Film Review - "Six Moral Tales"

"While the narrator is looking for a woman, he meets another one, who occupies his affection until he finds the first woman again."
—Eric Rohmer describes the plot of the Six Moral Tales

The above quotation summarizes the story of all six of Eric Rohmer's Six Moral Tales, which are devoted to mining the infinite psychological complexities inherent in such a basic scenario. This willingness to probe the same basic story again and again reminds me of no one so much as the Japanese master Yasujiro Ozu (both also have a highly formalist detachment, although Rohmer is much more ironic). In any event, one has to hand it to Rohmer for sheer cussedness. His films stubbornly violate some of the first rules of both mainstream and experimental films (keep the dialogue to a minimum; show, don't tell), and he stuck to his talky guns even though he didn't have a major filmmaking success until nearly the age of 50 (he had also been a teacher and an influential critic for the most influential of nouvelle vague publications, Cahiers du Cinema). Rohmer's cinema is defined by its relentlessly analytical and self-deluding male protagonists, its lofty irony, its refined, restrained camera style, and its almost tactile sense of place.
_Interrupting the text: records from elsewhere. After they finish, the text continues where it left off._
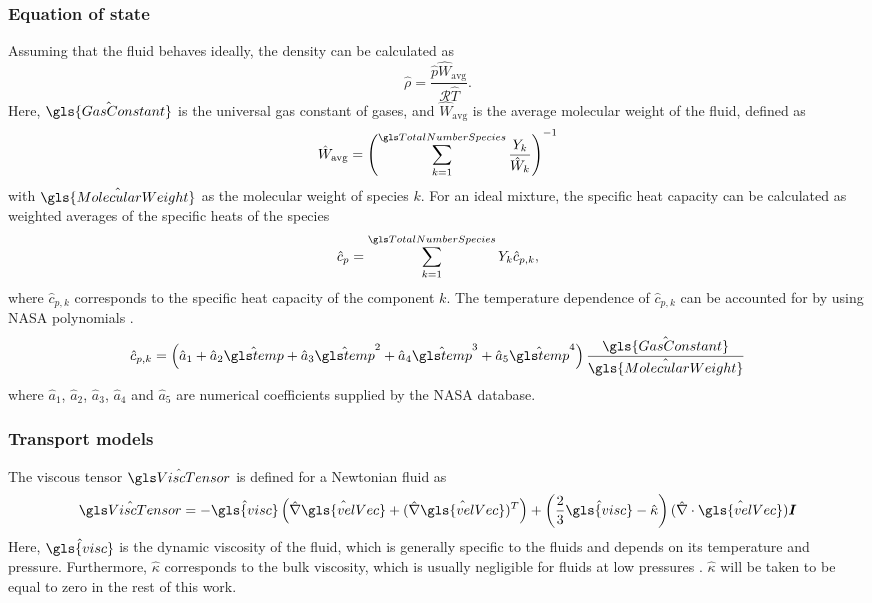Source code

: \subsubsection{Equation of state}
Assuming that the fluid behaves ideally, the density can be calculated as
\begin{equation}
	\hat \rho = \frac{\hat{p}  \hat{W}_{\text{avg}}}{\mathcal{R} \hat{T} }. \label{eq:IdealGassDimensional}
\end{equation}
Here, $\hat{\gls{GasConstant}}$ is the universal gas constant of gases, and $\hat W_{\text{avg}}$ is the average molecular weight of the fluid, defined as
\begin{equation}
	\hat W_{\text{avg}} = \left( \SumOvAllns \frac{Y_k}{\hat W_k} \right)^{-1}
\end{equation}
with $\hat{\gls{MolecularWeight}}$ as the molecular weight of species $k$.  For an ideal mixture, the specific heat capacity can be calculated as weighted averages of the specific heats of the species 
\begin{equation}
	\hat c_p = \SumOvAllns Y_k \hat{c}_{p,k},%
\end{equation}
where $\hat{c}_{p,k}$ corresponds to the specific heat capacity of the component $k$. The temperature dependence of $\hat{c}_{p,k}$ can be accounted for by using NASA polynomials \parencite{mcbrideNASAThermodynamicData1993}.
\begin{equation}
	\hat{c}_{p,k} = \left(\hat a_1 + \hat  a_2\glsHat{temp} +\hat  a_3\glsHat{temp}^2 +\hat  a_4\glsHat{temp}^3+\hat a_5\glsHat{temp}^4\right)\frac{\hat{\gls{GasConstant}}}{\hat{\gls{MolecularWeight}}}
\end{equation}
where $\hat a_1$, $\hat a_2$, $\hat a_3$, $\hat a_4$ and $\hat a_5$ are numerical coefficients supplied by the NASA database.
\subsubsection{Transport models}
The viscous tensor $\glsHat{ViscTensor}$ is defined for a Newtonian fluid as
\begin{equation}
	\glsHat{ViscTensor}= -\hat{\gls{visc}}\left( \hat\nabla \hat{\gls{velVec}} +(\hat\nabla\hat{\gls{velVec}})^T\right)  + \left(\frac{2}{3}\hat{\gls{visc}} - \hat \kappa \right) (\hat\nabla\cdot \hat{\gls{velVec}})\mytensor{I}
\end{equation}
Here, $\hat{\gls{visc}}$ is the dynamic viscosity of the fluid, which is generally specific to the fluids and depends on its temperature and pressure. Furthermore, $\hat \kappa$ corresponds to the bulk viscosity, which is usually negligible for fluids at low pressures \parencite{birdTransportPhenomena1960}. $\hat \kappa$ will be taken to be equal to zero in the rest of this work.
The Bakery Girl of Monceau (1963): In this 23-minute short, made on 16mm in the streets of Paris, producer Barbet Shroeder plays a law student who ducks into a bakery occasionally while roaming the streets in search of the elusive object of his affections. He begins a flirtation with the girl at the bakery, but what are his intentions?

Suzanne's Career (1963): This is another 16mm short (more like a featurette at 55 minutes). Bertrand (Philippe Beuzen) is friends with Guillaume (Christian Charierre), a womanizer whom he seems to both despise and admire. Guillaume takes up with Suzanne (Catherine See), then takes advantage of her financially when she proves willing to give him money. Bertrand plays around the margins of the relationship, both pining for another girl and feeling alternately contemptuous of and attracted to Suzanne.
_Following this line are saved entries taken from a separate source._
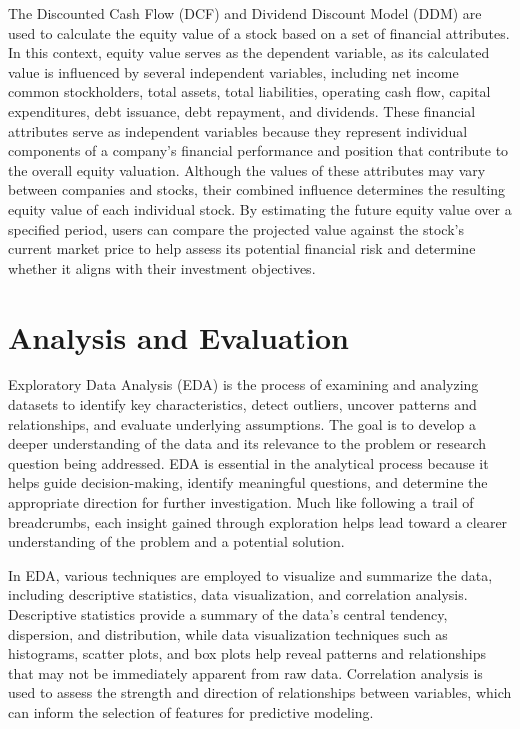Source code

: \documentclass[runningheads]{llncs}
\begin{document}
The Discounted Cash Flow (DCF) and Dividend Discount Model (DDM) are used to calculate the equity value of a stock based on a set of financial attributes. In this context, equity value serves as the dependent variable, as its calculated value is influenced by several independent variables, including net income common stockholders, total assets, total liabilities, operating cash flow, capital expenditures, debt issuance, debt repayment, and dividends. These financial attributes serve as independent variables because they represent individual components of a company's financial performance and position that contribute to the overall equity valuation. Although the values of these attributes may vary between companies and stocks, their combined influence determines the resulting equity value of each individual stock. By estimating the future equity value over a specified period, users can compare the projected value against the stock's current market price to help assess its potential financial risk and determine whether it aligns with their investment objectives.

\section{Analysis and Evaluation}

Exploratory Data Analysis (EDA) is the process of examining and analyzing datasets to identify key characteristics, detect outliers, uncover patterns and relationships, and evaluate underlying assumptions. The goal is to develop a deeper understanding of the data and its relevance to the problem or research question being addressed. EDA is essential in the analytical process because it helps guide decision-making, identify meaningful questions, and determine the appropriate direction for further investigation. Much like following a trail of breadcrumbs, each insight gained through exploration helps lead toward a clearer understanding of the problem and a potential solution.

In EDA, various techniques are employed to visualize and summarize the data, including descriptive statistics, data visualization, and correlation analysis. Descriptive statistics provide a summary of the data's central tendency, dispersion, and distribution, while data visualization techniques such as histograms, scatter plots, and box plots help reveal patterns and relationships that may not be immediately apparent from raw data. Correlation analysis is used to assess the strength and direction of relationships between variables, which can inform the selection of features for predictive modeling.
\end{document}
La Collectionneuse (1967): Adrien (Patrick Bauchau) is a smug art dealer who takes a vacation at a friend's summer house; also staying at the house are an equally smug friend, Daniel (Daniel Pommereule), and a mysterious, promiscuous woman named Haydee (Haydee Politoff). Adrien believes that Haydee's every action is devoted to snaring him, but he's not at all sure whether he wants to be friends with her, teach or a lesson, ignore her, or pimp her out to his art collector friend.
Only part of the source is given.